The markets performed the worst in over a century. Something that gives analysts another hope for a pivot, even if the Fed insists it doesn’t care about the stocks.
Jerome Powell mentioned that the pace of the interest rate hikes might go down as soon as the next FOMC meeting in December. A sentiment recently confirmed by Waller, Daly, and other Fed officials
The markets were betting on 50 bps and 75 bps hikes 50-50 just after the FOMC meeting.
Since then, the odds moved in favor of the 50bps hikes (0.5%, as of 15 Nov).
So, if you are subscribing to the idea that Fed Pivot now means slower hikes, then it’s happening in December already.
If however, you are waiting for a pause, or better yet, hikes reversal or a QE (printer go BRRRr), you’d have to wait for a major market crash. Think black-swan-level event with mass layoffs rather than just some record lows we’re experiencing now.
The Fed already said there would be pain and showed it’s not afraid to let the markets, businesses, and the people suffer.
The Federal Reserve aims to:
“reset housing” — bring it back to affordable levels (the question is for whom)

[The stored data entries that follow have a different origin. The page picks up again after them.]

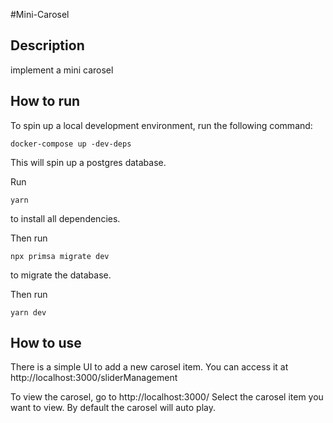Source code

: #Mini-Carosel

## Description

implement a mini carosel

## How to run

To spin up a local development environment, run the following command:

```
docker-compose up -dev-deps
```

This will spin up a postgres database.

Run

```
yarn
```

to install all dependencies.

Then run

```
npx primsa migrate dev
```

to migrate the database.

Then run

```
yarn dev
```

## How to use

There is a simple UI to add a new carosel item. You can access it at http://localhost:3000/sliderManagement

To view the carosel, go to http://localhost:3000/
Select the carosel item you want to view.
By default the carosel will auto play.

“soften labor markers” — layoffs, unemployment, slave salaries are part of the plan to lower the demand
survive prolonged periods of “slower growth.” — negative GDP and bear market don’t scare the Fed
over- rather than undertighten — they will continue until businesses fall and recession settles in, and then they might course correct with some giveaways
Another reason for a premature Fed Pivot would be inflation quickly falling back towards 2%! Truflation data has been promising with drops of ~1% a month from the 12% peak in March. If we kept this pace, we’d be looking at 2% around Q4 2023. Here’s to hoping!
You can see our daily inflation updates on our dashboard and Twitter.
PS: We’ll try to move towards shorter and more topical updates on Substack for better readability. Stay tuned!
Written by Natalia Nowakowska
Another great update. Thanks!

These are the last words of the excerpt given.